The Soul of an Octopus

by Sy Montgomery, 2015

Who would have thought an octopus had a soul? But after reading this book, you can’t help but believe it! How sweet and precious this story is! She spends most of the book with octopuses in the New England Aquarium, and with the people who work and volunteer there. Through her great story-telling, I came to know and love the octopuses she describes: Athena, Octavia, Kali, and then Karma. She does learn to scuba-dive and takes two trips to find octopuses in the wild: First to Cozumel and then to Moorea. Loved this book! It was sweet and delightful. Danette recommended it to me. Sy Montgomery is the author of The Good, Good Pig.

I love this description of her and a dive-buddy going to a Presbyterian church in Moorea:

Taking seats in the back, Keith and I are the only foreigners to join the packed congregation of about 120 people. Almost everyone around us has a tattoo; many of the women wear elaborate hats made of bamboo and live flowers. The minister wears a long, waist-length garland of green leaves, yellow hibiscus, white frangipani, and read and pink bougainvillea; the women in the choir are adorned with headdresses of flowers and leaves. When the choir sings, their voices ring deep and sonorous, like a chant coming from the sea itself. The front of the church faces the ocean, and the sea breeze blows through the open windows like a blessing…

….But what is the soul? Some say it is the self, the “I” that inhabits the body; without the soul, the body is like a lightbulb with no electricity. But it is more than the engine of life, say others; it is what gives life meaning and purpose. Soul is the fingerprint of God.

Here is the last paragraph of this book:

I can’t know this, of course; and I can’t know exactly what I mean to her. But I know what she–and Octavia and Kali–have meant to me. They have changed my life forever. I loved them, and will love them always, for they have given me a great gift: a deeper understanding of what it means to think, to feel, and to know.

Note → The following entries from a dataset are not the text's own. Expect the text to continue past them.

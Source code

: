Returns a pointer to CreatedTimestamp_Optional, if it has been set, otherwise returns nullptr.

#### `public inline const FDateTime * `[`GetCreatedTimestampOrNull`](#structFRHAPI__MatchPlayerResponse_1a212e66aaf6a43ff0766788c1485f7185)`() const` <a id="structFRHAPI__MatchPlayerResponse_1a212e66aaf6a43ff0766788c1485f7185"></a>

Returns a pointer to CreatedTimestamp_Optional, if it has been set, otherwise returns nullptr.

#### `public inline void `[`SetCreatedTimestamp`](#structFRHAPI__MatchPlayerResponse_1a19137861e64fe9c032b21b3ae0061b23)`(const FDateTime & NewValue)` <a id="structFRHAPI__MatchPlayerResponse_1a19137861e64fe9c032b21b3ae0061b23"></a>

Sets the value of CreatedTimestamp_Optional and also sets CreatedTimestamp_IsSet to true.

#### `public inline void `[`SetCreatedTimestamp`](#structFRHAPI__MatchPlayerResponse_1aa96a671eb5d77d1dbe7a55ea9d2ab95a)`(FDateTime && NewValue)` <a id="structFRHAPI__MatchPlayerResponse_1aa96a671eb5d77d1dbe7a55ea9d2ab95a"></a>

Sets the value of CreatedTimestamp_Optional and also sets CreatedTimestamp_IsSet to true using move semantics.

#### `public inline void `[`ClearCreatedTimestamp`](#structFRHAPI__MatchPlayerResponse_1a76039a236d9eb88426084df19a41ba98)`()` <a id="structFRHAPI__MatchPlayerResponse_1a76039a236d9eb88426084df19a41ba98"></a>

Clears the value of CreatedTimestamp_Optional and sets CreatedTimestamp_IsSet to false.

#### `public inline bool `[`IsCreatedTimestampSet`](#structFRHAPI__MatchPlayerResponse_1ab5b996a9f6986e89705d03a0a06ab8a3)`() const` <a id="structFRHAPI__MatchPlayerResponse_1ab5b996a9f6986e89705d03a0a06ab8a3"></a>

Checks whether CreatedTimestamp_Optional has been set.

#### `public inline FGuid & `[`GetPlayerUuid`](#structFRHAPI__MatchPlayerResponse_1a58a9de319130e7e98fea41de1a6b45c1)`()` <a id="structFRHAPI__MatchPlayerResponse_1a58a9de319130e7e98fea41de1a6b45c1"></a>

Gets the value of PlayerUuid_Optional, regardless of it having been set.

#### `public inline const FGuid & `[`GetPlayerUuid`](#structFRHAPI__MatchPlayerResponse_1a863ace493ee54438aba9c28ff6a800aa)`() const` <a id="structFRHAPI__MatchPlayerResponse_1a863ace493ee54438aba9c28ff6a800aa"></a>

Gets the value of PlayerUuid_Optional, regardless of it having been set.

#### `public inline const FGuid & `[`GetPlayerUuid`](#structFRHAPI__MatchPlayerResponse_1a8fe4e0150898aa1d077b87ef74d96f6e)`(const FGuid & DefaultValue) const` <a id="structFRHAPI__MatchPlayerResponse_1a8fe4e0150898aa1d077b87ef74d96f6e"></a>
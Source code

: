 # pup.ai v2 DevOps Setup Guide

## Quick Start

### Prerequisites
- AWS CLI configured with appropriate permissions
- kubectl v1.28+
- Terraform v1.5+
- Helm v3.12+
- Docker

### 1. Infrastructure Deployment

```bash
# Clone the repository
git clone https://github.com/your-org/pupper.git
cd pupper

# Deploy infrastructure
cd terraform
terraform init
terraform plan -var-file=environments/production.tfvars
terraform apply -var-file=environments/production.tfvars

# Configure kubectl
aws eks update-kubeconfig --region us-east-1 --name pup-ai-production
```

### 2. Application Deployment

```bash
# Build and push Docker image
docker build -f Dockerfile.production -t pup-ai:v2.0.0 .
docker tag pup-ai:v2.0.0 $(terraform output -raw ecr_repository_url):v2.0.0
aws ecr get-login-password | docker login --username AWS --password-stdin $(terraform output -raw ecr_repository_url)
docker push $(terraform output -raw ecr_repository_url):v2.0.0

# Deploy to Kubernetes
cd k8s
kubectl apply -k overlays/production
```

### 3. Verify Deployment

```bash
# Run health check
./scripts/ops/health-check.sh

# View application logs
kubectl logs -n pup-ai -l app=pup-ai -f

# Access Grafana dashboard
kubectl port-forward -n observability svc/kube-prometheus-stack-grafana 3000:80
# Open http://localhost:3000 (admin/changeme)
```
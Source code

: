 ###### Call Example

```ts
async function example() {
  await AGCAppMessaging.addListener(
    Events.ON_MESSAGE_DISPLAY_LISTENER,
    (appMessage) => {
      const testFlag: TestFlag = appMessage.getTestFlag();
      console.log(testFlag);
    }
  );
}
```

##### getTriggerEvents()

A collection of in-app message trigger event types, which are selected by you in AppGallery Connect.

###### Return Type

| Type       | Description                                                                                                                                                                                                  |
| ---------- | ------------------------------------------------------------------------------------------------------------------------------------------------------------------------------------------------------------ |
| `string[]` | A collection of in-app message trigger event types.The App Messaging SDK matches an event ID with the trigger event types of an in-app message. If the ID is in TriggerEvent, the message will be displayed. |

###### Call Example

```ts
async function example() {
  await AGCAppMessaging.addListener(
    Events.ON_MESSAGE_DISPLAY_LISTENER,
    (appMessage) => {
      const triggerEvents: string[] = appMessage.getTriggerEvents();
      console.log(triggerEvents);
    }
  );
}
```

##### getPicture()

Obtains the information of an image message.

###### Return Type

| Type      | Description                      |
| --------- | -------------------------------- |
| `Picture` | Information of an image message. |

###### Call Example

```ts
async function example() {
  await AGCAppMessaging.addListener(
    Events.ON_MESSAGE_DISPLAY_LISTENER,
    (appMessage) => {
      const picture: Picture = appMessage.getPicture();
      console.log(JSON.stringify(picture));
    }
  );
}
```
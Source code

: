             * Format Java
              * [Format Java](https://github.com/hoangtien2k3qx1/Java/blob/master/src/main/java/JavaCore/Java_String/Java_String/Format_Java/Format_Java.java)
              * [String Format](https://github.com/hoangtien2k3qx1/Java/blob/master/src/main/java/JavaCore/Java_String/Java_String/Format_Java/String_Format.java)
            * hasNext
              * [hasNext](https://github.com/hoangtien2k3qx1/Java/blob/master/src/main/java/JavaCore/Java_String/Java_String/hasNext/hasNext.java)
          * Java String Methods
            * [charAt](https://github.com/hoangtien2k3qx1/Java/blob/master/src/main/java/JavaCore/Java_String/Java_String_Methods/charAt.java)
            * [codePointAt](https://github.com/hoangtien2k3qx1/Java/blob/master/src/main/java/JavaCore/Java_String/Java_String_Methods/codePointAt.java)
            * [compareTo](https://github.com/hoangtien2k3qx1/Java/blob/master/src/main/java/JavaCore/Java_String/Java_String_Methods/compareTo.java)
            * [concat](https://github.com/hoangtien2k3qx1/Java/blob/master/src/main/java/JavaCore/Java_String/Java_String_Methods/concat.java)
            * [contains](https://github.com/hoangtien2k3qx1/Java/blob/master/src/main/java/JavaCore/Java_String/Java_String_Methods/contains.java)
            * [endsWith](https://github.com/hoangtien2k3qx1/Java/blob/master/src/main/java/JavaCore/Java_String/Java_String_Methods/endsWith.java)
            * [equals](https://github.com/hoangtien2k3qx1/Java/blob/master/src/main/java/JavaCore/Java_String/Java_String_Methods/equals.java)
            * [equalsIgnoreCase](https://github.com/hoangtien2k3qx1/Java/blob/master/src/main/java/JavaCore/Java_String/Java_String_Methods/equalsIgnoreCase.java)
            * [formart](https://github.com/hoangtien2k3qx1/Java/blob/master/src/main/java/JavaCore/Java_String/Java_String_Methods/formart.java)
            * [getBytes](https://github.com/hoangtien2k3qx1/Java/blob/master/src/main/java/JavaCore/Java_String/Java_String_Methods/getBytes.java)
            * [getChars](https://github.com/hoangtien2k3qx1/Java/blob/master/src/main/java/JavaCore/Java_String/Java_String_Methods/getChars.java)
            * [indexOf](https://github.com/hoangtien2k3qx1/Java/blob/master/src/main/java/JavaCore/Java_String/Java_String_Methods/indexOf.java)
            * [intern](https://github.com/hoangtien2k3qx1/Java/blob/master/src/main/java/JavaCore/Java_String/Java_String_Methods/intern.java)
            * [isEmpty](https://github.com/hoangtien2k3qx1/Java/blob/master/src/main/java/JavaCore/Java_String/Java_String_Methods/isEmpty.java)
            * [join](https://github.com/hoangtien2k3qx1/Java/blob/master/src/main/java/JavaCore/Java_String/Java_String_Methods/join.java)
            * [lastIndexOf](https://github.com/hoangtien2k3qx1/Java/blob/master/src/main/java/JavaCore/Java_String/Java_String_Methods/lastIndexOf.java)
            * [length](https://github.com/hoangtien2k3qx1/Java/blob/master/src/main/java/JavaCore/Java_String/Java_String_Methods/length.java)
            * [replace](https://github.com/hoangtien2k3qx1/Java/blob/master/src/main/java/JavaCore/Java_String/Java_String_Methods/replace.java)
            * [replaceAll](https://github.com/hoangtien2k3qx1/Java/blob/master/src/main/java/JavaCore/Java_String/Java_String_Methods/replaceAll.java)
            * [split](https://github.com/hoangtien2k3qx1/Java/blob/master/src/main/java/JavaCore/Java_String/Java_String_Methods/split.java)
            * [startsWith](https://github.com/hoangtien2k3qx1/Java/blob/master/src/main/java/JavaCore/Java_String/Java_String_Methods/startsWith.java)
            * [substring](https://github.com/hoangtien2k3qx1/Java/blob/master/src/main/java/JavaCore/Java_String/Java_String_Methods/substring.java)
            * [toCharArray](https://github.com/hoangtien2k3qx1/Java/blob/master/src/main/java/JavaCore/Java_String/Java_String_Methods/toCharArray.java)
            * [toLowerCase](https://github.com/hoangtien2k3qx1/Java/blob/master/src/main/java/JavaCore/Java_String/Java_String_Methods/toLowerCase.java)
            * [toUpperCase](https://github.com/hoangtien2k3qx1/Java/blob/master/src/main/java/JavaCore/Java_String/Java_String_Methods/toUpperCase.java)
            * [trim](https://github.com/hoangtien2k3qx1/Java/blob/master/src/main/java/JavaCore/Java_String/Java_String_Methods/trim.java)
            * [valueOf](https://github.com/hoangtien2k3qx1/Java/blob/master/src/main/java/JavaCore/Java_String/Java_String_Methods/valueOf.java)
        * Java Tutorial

Things I learned about octopuses:

  1. The plural of octopus is not octopi, it’s octopuses.
  2. They don’t live very long (3-4 years at most), and they get senile when they get old.
  3. They can fit through teeny-tiny cracks and holes. Tragically, Kali got out somehow and was found dead on the floor outside her tank.
  4. They can’t live together (although there are some octopuses who live together in the wild) because they will eat each other. Same is true for mating-after they mate, one might eat the other.
  5. The octopuses come up to greet the author and the other people who work at the aquarium. They hug with their tentacles and use the suckers to grab onto their arms. They would stay like that for long period of time; until their hands and arms were freezing cold. These are Giant Pacific Octopuses and they live in cold water.
  6. They are also able to change their skin color to match their surroundings, even the texture of their skin.

Reading this book makes me want to go to an aquarium and find the octopus! I do remember seeing one while snorkeling in Hawaii – only for a second and then, swoosh, it was gone! Really loved this book!